● Extracted information

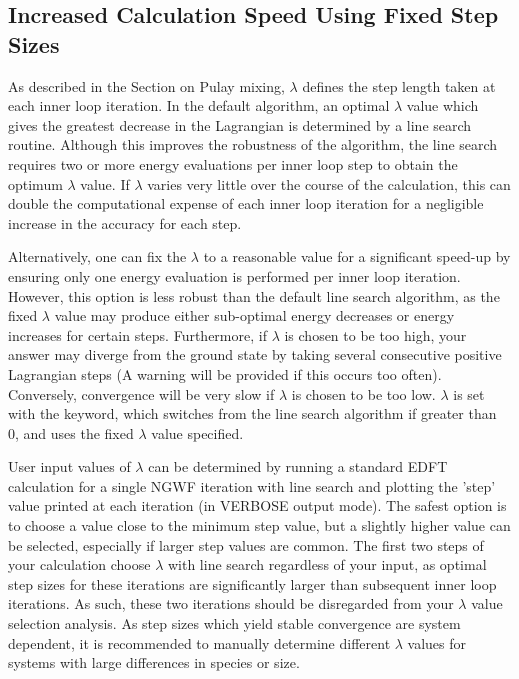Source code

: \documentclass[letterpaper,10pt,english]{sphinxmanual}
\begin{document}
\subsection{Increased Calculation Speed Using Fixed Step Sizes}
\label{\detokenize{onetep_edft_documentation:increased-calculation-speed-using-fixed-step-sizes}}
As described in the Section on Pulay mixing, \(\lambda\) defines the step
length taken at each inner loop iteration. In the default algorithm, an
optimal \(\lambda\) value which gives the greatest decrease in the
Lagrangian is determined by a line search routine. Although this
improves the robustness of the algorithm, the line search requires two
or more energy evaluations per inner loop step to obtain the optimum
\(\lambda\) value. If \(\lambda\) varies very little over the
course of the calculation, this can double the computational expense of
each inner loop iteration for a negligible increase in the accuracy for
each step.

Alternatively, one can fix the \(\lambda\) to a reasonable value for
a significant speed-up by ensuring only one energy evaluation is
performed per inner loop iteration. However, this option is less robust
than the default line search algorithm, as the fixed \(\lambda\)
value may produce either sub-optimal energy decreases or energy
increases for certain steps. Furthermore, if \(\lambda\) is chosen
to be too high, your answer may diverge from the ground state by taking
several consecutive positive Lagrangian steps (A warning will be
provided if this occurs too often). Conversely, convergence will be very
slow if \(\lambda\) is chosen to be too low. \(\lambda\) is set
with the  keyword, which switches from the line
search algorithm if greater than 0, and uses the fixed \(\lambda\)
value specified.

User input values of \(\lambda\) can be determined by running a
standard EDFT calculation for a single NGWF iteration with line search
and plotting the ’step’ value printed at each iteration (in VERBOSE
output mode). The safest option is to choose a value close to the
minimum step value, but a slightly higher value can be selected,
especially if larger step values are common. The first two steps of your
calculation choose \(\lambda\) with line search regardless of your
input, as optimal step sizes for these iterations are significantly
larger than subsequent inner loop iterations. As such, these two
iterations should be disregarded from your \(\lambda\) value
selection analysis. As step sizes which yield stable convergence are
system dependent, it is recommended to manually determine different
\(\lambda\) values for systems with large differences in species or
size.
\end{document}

● How to complete this task
Would you please transcribe the listing in full, exactly, while omitting the images?

● Reply to the exercise
Source code

: \documentclass[letterpaper,10pt,english]{sphinxmanual}
\begin{document}
\subsection{Increased Calculation Speed Using Fixed Step Sizes}
\label{\detokenize{onetep_edft_documentation:increased-calculation-speed-using-fixed-step-sizes}}
As described in the Section on Pulay mixing, \(\lambda\) defines the step
length taken at each inner loop iteration. In the default algorithm, an
optimal \(\lambda\) value which gives the greatest decrease in the
Lagrangian is determined by a line search routine. Although this
improves the robustness of the algorithm, the line search requires two
or more energy evaluations per inner loop step to obtain the optimum
\(\lambda\) value. If \(\lambda\) varies very little over the
course of the calculation, this can double the computational expense of
each inner loop iteration for a negligible increase in the accuracy for
each step.

Alternatively, one can fix the \(\lambda\) to a reasonable value for
a significant speed-up by ensuring only one energy evaluation is
performed per inner loop iteration. However, this option is less robust
than the default line search algorithm, as the fixed \(\lambda\)
value may produce either sub-optimal energy decreases or energy
increases for certain steps. Furthermore, if \(\lambda\) is chosen
to be too high, your answer may diverge from the ground state by taking
several consecutive positive Lagrangian steps (A warning will be
provided if this occurs too often). Conversely, convergence will be very
slow if \(\lambda\) is chosen to be too low. \(\lambda\) is set
with the  keyword, which switches from the line
search algorithm if greater than 0, and uses the fixed \(\lambda\)
value specified.

User input values of \(\lambda\) can be determined by running a
standard EDFT calculation for a single NGWF iteration with line search
and plotting the ’step’ value printed at each iteration (in VERBOSE
output mode). The safest option is to choose a value close to the
minimum step value, but a slightly higher value can be selected,
especially if larger step values are common. The first two steps of your
calculation choose \(\lambda\) with line search regardless of your
input, as optimal step sizes for these iterations are significantly
larger than subsequent inner loop iterations. As such, these two
iterations should be disregarded from your \(\lambda\) value
selection analysis. As step sizes which yield stable convergence are
system dependent, it is recommended to manually determine different
\(\lambda\) values for systems with large differences in species or
size.
\end{document}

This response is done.